Of course, Criterion wisely held onto the one element that has always been Burnout's trademark: insanely fast racing and phenomenal car crashes. But Paradise's true strength is that this familiar concept has now been intertwined with a near flawless game experience. From the moment you hit the streets of Paradise City, there is almost no loading screens or menus to contend with. The game employs a true sandbox principle that truly allows you to play the game as you wish. The entire city, from the downtown metropolis to the distant countryside, is at your disposal and each area is loaded with enough events to keep you busy for a looooong time.
The main event(s)
The main modes that you'll encounter consist of Races, Road Rage events (get X number of takedowns), Stunt Runs (achieve a specific stunt score), Marked Man challenges (reach a goal with rivals out for your hide) and Burning Routes; that's enough content to fill out a standard racing title but Paradise is far from standard. Now, each of the approximately 75 vehicles available in the game has its own special Burning Route. There's a seemingly endless number of ramps and stunt runs littered throughout the city and it's especially gratifying to take your pristine ride for an extended flight.
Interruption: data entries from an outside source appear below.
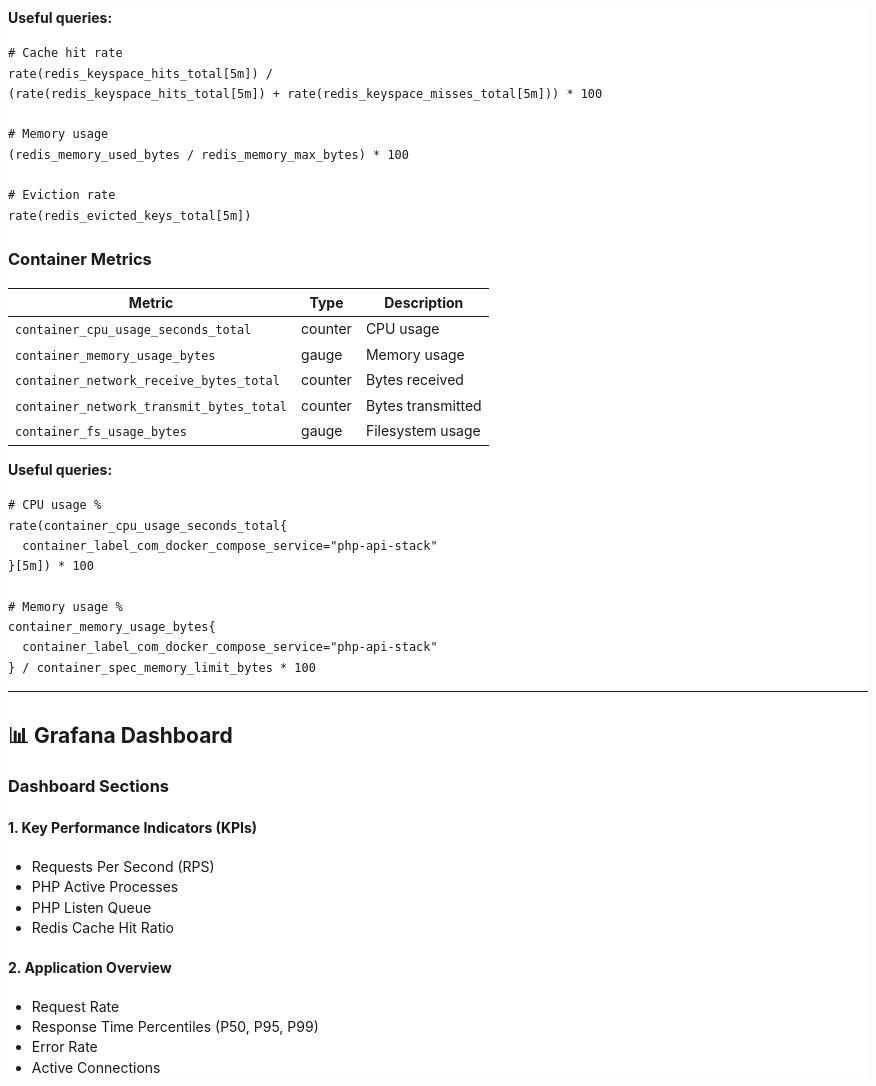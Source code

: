 **Useful queries:**
```promql
# Cache hit rate
rate(redis_keyspace_hits_total[5m]) / 
(rate(redis_keyspace_hits_total[5m]) + rate(redis_keyspace_misses_total[5m])) * 100

# Memory usage
(redis_memory_used_bytes / redis_memory_max_bytes) * 100

# Eviction rate
rate(redis_evicted_keys_total[5m])
```

### Container Metrics

| Metric | Type | Description |
|--------|------|-------------|
| `container_cpu_usage_seconds_total` | counter | CPU usage |
| `container_memory_usage_bytes` | gauge | Memory usage |
| `container_network_receive_bytes_total` | counter | Bytes received |
| `container_network_transmit_bytes_total` | counter | Bytes transmitted |
| `container_fs_usage_bytes` | gauge | Filesystem usage |

**Useful queries:**
```promql
# CPU usage %
rate(container_cpu_usage_seconds_total{
  container_label_com_docker_compose_service="php-api-stack"
}[5m]) * 100

# Memory usage %
container_memory_usage_bytes{
  container_label_com_docker_compose_service="php-api-stack"
} / container_spec_memory_limit_bytes * 100
```

---

## 📊 Grafana Dashboard

### Dashboard Sections

#### 1. **Key Performance Indicators (KPIs)**
- Requests Per Second (RPS)
- PHP Active Processes
- PHP Listen Queue
- Redis Cache Hit Ratio

#### 2. **Application Overview**
- Request Rate
- Response Time Percentiles (P50, P95, P99)
- Error Rate
- Active Connections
You can also engage in on-the-fly takedown challenges which unlock new cars. Oh, you can also trigger Crash mode any time you cause a pile-up and you can also run around the city smashing billboards and discovering shortcut gates. And of course, sometimes, it's just fun to rocket around the city with no particular destination in mind. It's very possible to spend hours causing mayhem without ever triggering a single race.
This is especially true now thanks to the new open-ended world. The Burnout series has always featured designated tracks with set paths. Sure, using shortcuts were encouraged but there was only one general direction in which you could go. Paradise is different: like Midnight Club, the racing is completely open-ended. You're given a starting point and it's up to you to decide how to get to the finish line. The detailed map, an on-screen compass and a nifty little turn signal indicator come in handy for guiding the way, but they're meant more as navigational aids.
There is a bit of a learning curve as you get acclimated to the system but after about 10 races, you will get the hang of it; needless to say, Paradise will definitely keep you on your toes. Of course, you can just follow the pack if you get lost but once you learn your way around, you'll be able to forge your own path with reckless abandon.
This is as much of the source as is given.